=== Begin Enclosure ===

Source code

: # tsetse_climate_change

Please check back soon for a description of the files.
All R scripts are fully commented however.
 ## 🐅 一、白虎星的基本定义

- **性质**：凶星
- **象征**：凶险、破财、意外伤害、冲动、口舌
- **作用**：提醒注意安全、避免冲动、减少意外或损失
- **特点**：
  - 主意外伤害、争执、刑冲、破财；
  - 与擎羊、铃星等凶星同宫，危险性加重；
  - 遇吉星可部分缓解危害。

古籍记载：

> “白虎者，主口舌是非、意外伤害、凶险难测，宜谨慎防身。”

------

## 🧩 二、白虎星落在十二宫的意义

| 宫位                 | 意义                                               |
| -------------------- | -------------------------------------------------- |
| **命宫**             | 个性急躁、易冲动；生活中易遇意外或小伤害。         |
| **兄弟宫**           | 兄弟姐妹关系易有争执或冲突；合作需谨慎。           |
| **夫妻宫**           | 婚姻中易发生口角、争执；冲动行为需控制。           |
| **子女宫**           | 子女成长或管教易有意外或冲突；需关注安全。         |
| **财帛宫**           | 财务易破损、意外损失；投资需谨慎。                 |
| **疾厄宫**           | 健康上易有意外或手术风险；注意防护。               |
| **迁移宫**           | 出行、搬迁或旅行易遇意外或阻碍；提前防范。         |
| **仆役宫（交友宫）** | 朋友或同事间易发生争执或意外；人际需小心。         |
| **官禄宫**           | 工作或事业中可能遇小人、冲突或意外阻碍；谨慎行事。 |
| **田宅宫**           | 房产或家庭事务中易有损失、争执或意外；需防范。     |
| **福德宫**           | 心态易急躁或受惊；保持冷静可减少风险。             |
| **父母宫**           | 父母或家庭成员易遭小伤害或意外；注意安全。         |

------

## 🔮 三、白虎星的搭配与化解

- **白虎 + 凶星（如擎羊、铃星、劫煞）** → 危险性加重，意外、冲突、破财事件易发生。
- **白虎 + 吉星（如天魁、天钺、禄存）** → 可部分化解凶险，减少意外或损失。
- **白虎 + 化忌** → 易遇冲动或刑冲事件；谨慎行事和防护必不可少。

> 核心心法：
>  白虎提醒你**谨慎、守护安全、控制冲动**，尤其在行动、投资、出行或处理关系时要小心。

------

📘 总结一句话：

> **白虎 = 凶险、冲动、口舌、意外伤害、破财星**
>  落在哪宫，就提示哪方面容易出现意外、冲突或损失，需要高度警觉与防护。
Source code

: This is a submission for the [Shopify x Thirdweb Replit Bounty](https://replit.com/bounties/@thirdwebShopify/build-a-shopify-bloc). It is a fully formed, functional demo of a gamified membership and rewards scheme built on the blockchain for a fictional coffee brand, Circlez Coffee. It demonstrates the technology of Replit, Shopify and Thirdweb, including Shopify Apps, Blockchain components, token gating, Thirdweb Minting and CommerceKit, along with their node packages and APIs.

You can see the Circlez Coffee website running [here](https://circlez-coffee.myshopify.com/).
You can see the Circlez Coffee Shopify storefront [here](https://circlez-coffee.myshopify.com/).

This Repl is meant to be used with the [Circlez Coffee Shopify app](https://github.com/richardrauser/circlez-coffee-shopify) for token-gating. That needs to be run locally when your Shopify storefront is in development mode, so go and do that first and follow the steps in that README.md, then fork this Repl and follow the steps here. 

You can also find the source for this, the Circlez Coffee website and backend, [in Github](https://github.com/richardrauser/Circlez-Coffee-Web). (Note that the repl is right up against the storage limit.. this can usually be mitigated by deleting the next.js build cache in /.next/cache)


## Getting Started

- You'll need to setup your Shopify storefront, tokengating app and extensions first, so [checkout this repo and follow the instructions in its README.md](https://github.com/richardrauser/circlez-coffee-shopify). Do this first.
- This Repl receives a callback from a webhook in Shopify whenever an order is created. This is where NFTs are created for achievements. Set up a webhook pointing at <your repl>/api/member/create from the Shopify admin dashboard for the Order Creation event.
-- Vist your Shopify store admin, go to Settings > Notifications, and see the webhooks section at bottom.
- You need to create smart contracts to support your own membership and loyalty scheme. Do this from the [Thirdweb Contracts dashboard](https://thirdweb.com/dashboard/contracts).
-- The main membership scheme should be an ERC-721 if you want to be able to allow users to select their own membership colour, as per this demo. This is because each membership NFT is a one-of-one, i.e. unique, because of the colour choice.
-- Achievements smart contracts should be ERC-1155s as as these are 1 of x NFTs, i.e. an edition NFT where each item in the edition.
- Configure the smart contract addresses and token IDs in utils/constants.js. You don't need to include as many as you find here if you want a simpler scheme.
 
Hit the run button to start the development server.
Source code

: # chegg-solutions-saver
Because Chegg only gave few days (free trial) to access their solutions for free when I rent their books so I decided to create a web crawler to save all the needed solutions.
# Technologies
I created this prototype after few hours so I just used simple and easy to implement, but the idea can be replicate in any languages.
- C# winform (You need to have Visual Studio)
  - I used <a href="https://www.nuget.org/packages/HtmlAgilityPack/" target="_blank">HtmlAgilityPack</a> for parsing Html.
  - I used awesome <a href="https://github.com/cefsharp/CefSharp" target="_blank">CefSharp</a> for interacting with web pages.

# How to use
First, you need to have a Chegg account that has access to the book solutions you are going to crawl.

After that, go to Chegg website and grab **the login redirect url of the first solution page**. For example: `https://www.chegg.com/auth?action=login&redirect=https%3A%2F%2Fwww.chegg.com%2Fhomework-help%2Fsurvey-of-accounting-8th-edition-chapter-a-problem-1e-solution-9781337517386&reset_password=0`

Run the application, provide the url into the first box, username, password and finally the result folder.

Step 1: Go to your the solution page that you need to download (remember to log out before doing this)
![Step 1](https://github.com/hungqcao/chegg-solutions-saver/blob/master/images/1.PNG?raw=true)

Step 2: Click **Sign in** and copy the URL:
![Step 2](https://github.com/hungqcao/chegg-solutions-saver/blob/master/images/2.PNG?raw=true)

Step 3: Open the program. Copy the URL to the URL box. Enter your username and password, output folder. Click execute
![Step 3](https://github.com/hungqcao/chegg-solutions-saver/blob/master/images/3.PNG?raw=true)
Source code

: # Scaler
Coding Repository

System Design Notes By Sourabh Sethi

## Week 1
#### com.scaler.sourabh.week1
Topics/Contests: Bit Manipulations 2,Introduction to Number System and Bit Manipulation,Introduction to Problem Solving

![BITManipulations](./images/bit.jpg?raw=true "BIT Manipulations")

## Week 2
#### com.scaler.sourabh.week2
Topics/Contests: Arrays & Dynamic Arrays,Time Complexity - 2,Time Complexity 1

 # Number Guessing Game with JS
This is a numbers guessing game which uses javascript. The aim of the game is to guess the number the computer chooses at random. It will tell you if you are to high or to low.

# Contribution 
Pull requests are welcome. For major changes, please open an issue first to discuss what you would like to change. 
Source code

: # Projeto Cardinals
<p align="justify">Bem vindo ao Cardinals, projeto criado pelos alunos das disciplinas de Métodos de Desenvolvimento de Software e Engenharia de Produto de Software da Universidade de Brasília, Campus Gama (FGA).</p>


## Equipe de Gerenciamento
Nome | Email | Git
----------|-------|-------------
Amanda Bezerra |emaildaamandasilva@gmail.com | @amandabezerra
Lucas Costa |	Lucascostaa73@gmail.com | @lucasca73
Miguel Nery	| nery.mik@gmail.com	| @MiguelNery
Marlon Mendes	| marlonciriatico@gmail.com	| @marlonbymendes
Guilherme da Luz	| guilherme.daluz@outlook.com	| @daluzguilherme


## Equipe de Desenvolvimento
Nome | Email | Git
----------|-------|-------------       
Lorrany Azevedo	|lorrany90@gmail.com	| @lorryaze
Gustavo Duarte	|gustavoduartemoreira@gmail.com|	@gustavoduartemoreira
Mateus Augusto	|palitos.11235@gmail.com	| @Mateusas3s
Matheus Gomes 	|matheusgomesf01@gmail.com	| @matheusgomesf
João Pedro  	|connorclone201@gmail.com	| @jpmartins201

=== End Enclosure ===

*Work item*:
Begin at the line above that has "- Configure the" and stop after the line that has "- C# winform (You need to have Visual Studio)", copying each line exactly and adding nothing else.

*Answer for the task*:
- Configure the smart contract addresses and token IDs in utils/constants.js. You don't need to include as many as you find here if you want a simpler scheme.
 
Hit the run button to start the development server.
Source code

: # chegg-solutions-saver
Because Chegg only gave few days (free trial) to access their solutions for free when I rent their books so I decided to create a web crawler to save all the needed solutions.
# Technologies
I created this prototype after few hours so I just used simple and easy to implement, but the idea can be replicate in any languages.
- C# winform (You need to have Visual Studio)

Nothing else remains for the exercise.